Task
Copy out every line of the data that has the word "costs" somewhere in it.

Listed entries
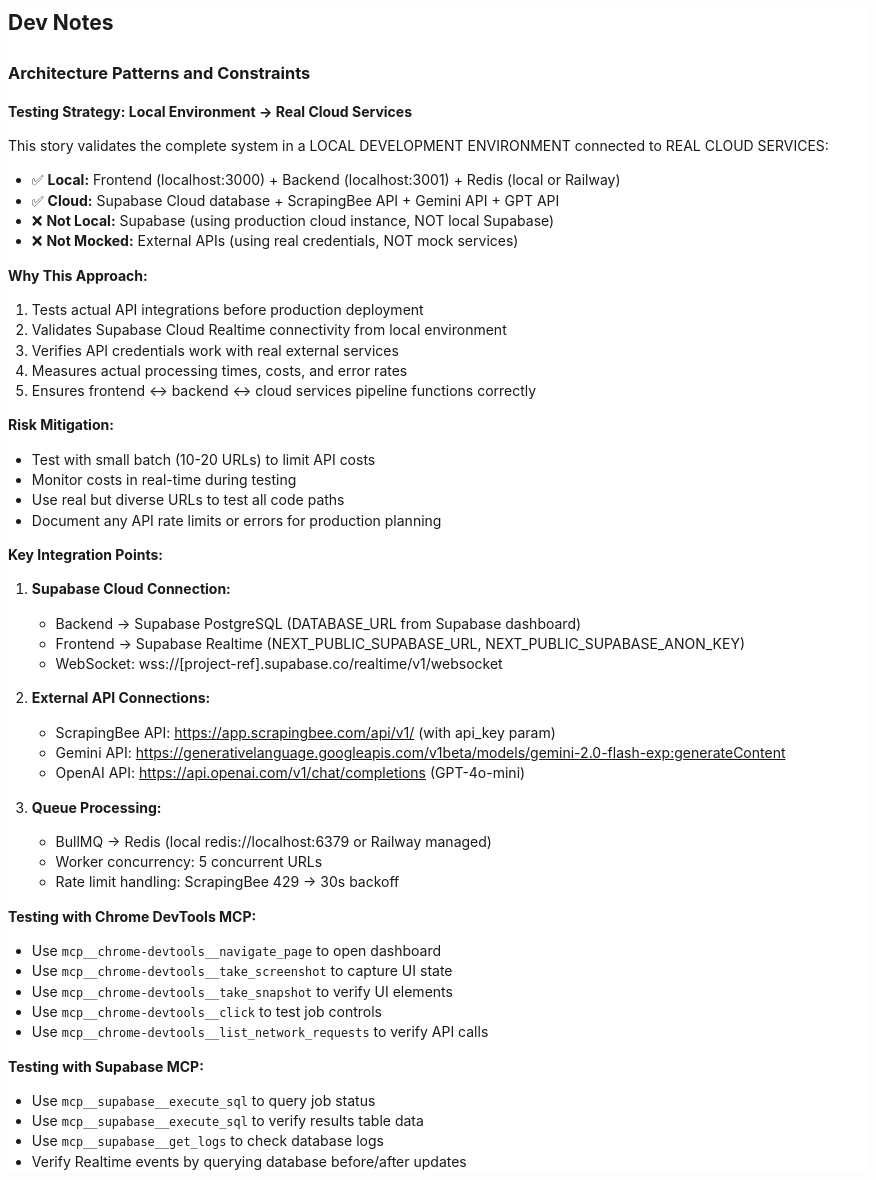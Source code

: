 ## Dev Notes

### Architecture Patterns and Constraints

**Testing Strategy: Local Environment → Real Cloud Services**

This story validates the complete system in a LOCAL DEVELOPMENT ENVIRONMENT connected to REAL CLOUD SERVICES:

- ✅ **Local:** Frontend (localhost:3000) + Backend (localhost:3001) + Redis (local or Railway)
- ✅ **Cloud:** Supabase Cloud database + ScrapingBee API + Gemini API + GPT API
- ❌ **Not Local:** Supabase (using production cloud instance, NOT local Supabase)
- ❌ **Not Mocked:** External APIs (using real credentials, NOT mock services)

**Why This Approach:**
1. Tests actual API integrations before production deployment
2. Validates Supabase Cloud Realtime connectivity from local environment
3. Verifies API credentials work with real external services
4. Measures actual processing times, costs, and error rates
5. Ensures frontend ↔ backend ↔ cloud services pipeline functions correctly

**Risk Mitigation:**
- Test with small batch (10-20 URLs) to limit API costs
- Monitor costs in real-time during testing
- Use real but diverse URLs to test all code paths
- Document any API rate limits or errors for production planning

**Key Integration Points:**
1. **Supabase Cloud Connection:**
   - Backend → Supabase PostgreSQL (DATABASE_URL from Supabase dashboard)
   - Frontend → Supabase Realtime (NEXT_PUBLIC_SUPABASE_URL, NEXT_PUBLIC_SUPABASE_ANON_KEY)
   - WebSocket: wss://[project-ref].supabase.co/realtime/v1/websocket

2. **External API Connections:**
   - ScrapingBee API: https://app.scrapingbee.com/api/v1/ (with api_key param)
   - Gemini API: https://generativelanguage.googleapis.com/v1beta/models/gemini-2.0-flash-exp:generateContent
   - OpenAI API: https://api.openai.com/v1/chat/completions (GPT-4o-mini)

3. **Queue Processing:**
   - BullMQ → Redis (local redis://localhost:6379 or Railway managed)
   - Worker concurrency: 5 concurrent URLs
   - Rate limit handling: ScrapingBee 429 → 30s backoff

**Testing with Chrome DevTools MCP:**
- Use `mcp__chrome-devtools__navigate_page` to open dashboard
- Use `mcp__chrome-devtools__take_screenshot` to capture UI state
- Use `mcp__chrome-devtools__take_snapshot` to verify UI elements
- Use `mcp__chrome-devtools__click` to test job controls
- Use `mcp__chrome-devtools__list_network_requests` to verify API calls

**Testing with Supabase MCP:**
- Use `mcp__supabase__execute_sql` to query job status
- Use `mcp__supabase__execute_sql` to verify results table data
- Use `mcp__supabase__get_logs` to check database logs
- Verify Realtime events by querying database before/after updates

Exercise answer
4. Measures actual processing times, costs, and error rates
- Test with small batch (10-20 URLs) to limit API costs
- Monitor costs in real-time during testing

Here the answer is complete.